Tra gli spettacoli simbolo della Rossini Renaissance promossa alla Scala da Claudio Abbado c’è senza dubbio La Cenerentola andata in scena nel 1973, pensata da Jean-Pierre Ponnelle due anni prima per il Maggio Musicale Fiorentino. Ma il trittico buffo con cui Abbado e Ponnelle hanno mandato in soffitta il Rossini farsesco del passato ponendo le basi per una lettura contemporanea rimane anche oltre Rossini un modello di teatro fatto sulla musica, sposando ritmo e suggestioni della partitura.
A cinque anni dalla scomparsa di Claudio Abbado il Teatro alla Scala riporta in scena La Cenerentola nell’allestimento di Ponnelle, visto per l’ultima volta nel 2005 e sempre nell’edizione critica della Fondazione Rossini di Pesaro curata da Alberto Zedda, il grande musicologo e direttore rossiniano scomparso nel 2017. Mentre si spengono i riflettori sul centocinquantenario del compositore (già celebrato al Piermarini con una mostra a cura di Pier Luigi Pizzi), La Cenerentola torna per undici recite dal 10 febbraio al 5 aprile.

La direzione è affidata a Ottavio Dantone, che ha più volte lavorato con Claudio Abbado come maestro al cembalo. Direttore dal 1996 dell’Accademia Bizantina, complesso strumentale specializzato nell’esecuzione del repertorio musicale del XVII e XVIII secolo, ha gradualmente esteso il suo repertorio anche al periodo classico e romantico. Al Teatro alla Scala ha debuttato nel 1999 con la direzione di Nina, ossia la pazza per amore di Paisiello, seguita da Rinaldo (2005), Così fan tutte (2007) e il rossiniano Viaggio a Reims (2009), oltre a diversi concerti con la Filarmonica.

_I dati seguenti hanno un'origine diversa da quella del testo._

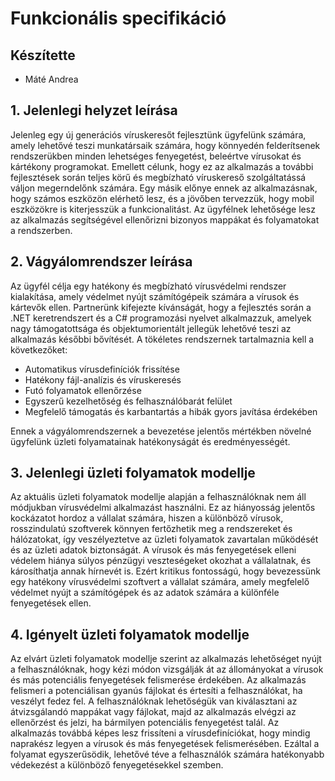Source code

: # Funkcionális specifikáció

## Készítette

- Máté Andrea

## 1. Jelenlegi helyzet leírása

Jelenleg egy új generációs víruskeresőt fejlesztünk ügyfelünk számára, amely lehetővé teszi munkatársaik számára, hogy könnyedén felderítsenek rendszerükben minden lehetséges fenyegetést, beleértve vírusokat és kártékony programokat. Emellett célunk, hogy ez az alkalmazás a további fejlesztések során teljes körű és megbízható víruskereső szolgáltatássá váljon megerndelőnk számára. Egy másik előnye ennek az alkalmazásnak, hogy számos eszközön elérhető lesz, és a jövőben tervezzük, hogy mobil eszközökre is kiterjesszük a funkcionalitást. Az ügyfélnek lehetősége lesz az alkalmazás segítségével ellenőrizni bizonyos mappákat és folyamatokat a rendszerben.

## 2. Vágyálomrendszer leírása

Az ügyfél célja egy hatékony és megbízható vírusvédelmi rendszer kialakítása, amely védelmet nyújt számítógépeik számára a vírusok és kártevők ellen. Partnerünk kifejezte kívánságát, hogy a fejlesztés során a .NET keretrendszert és a C# programozási nyelvet alkalmazzuk, amelyek nagy támogatottsága és objektumorientált jellegük lehetővé teszi az alkalmazás későbbi bővítését. A tökéletes rendszernek tartalmaznia kell a következőket:

 - Automatikus vírusdefiníciók frissítése
 - Hatékony fájl-analízis és víruskeresés
 - Futó folyamatok ellenőrzése
 - Egyszerű kezelhetőség és felhasználóbarát felület
 - Megfelelő támogatás és karbantartás a hibák gyors javítása érdekében

Ennek a vágyálomrendszernek a bevezetése jelentős mértékben növelné ügyfelünk üzleti folyamatainak hatékonyságát és eredményességét.

## 3. Jelenlegi üzleti folyamatok modellje

Az aktuális üzleti folyamatok modellje alapján a felhasználóknak nem áll módjukban vírusvédelmi alkalmazást használni. Ez az hiányosság jelentős kockázatot hordoz a vállalat számára, hiszen a különböző vírusok, rosszindulatú szoftverek könnyen fertőzhetik meg a rendszereket és hálózatokat, így veszélyeztetve az üzleti folyamatok zavartalan működését és az üzleti adatok biztonságát. A vírusok és más fenyegetések elleni védelem hiánya súlyos pénzügyi veszteségeket okozhat a vállalatnak, és károsíthatja annak hírnevét is. Ezért kritikus fontosságú, hogy bevezessünk egy hatékony vírusvédelmi szoftvert a vállalat számára, amely megfelelő védelmet nyújt a számítógépek és az adatok számára a különféle fenyegetések ellen.

## 4. Igényelt üzleti folyamatok modellje

Az elvárt üzleti folyamatok modellje szerint az alkalmazás lehetőséget nyújt a felhasználóknak, hogy kézi módon vizsgálják át az állományokat a vírusok és más potenciális fenyegetések felismerése érdekében. Az alkalmazás felismeri a potenciálisan gyanús fájlokat és értesíti a felhasználókat, ha veszélyt fedez fel. A felhasználóknak lehetőségük van kiválasztani az átvizsgálandó mappákat vagy fájlokat, majd az alkalmazás elvégzi az ellenőrzést és jelzi, ha bármilyen potenciális fenyegetést talál. Az alkalmazás továbbá képes lesz frissíteni a vírusdefiníciókat, hogy mindig naprakész legyen a vírusok és más fenyegetések felismerésében. Ezáltal a folyamat egyszerűsödik, lehetővé téve a felhasználók számára hatékonyabb védekezést a különböző fenyegetésekkel szemben.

La regia di Jean-Pierre Ponnelle è ripresa da Grischa Asagaroff, che con Ponnelle ha avuto una stretta collaborazione e che negli ultimi anni ha realizzato per la Scala l’Elisir d’amore di Donizetti, spettacolo che sarà riproposto al Piermarini il prossimo settembre, oltre all’Elisir d’amore all’aeroporto di Malpensa e alle riduzioni per bambini de L’elisir d’amore e Il barbiere di Siviglia.

Come Angelina canta il mezzosoprano francese Marianne Crebassa, che ha debuttato nella parte con grande successo lo scorso novembre all’Opéra National di Parigi. Nominata nel 2017 “cantante lirica dell’anno” alle Victoires de la musique classique, è al suo primo ruolo rossiniano alla Scala dopo il successo in Lucio Silla, L’enfant et les sortilèges e Tamerlano. Al suo fianco Maxim Mironov, continuatore di un’illustre tradizione di tenori rossiniani russi che risale a Nicola Ivanoff, che al Piermarini ha già cantato nel 2013 ne La scala di seta di Rossini. Don Magnifico avrà la voce del basso-baritono spagnolo Carlos Chausson, il cui debutto alla Scala è del 1989 nel ruolo di Michonnet nell’Adriana Lecouvreur diretta da Gianandrea Gavazzeni. Come Dandini si alternano i baritoni Nicola Alaimo e Mattia Olivieri e come Alidoro Erwin Schrott, al suo atteso ritorno scaligero, e Alessandro Spina. Le sorellastre saranno interpretate da Tsisana Giorgadze e Sara Rossini (che si alternano nel ruolo di Clorinda) e da Anna-Doris Capitelli (Tisbe).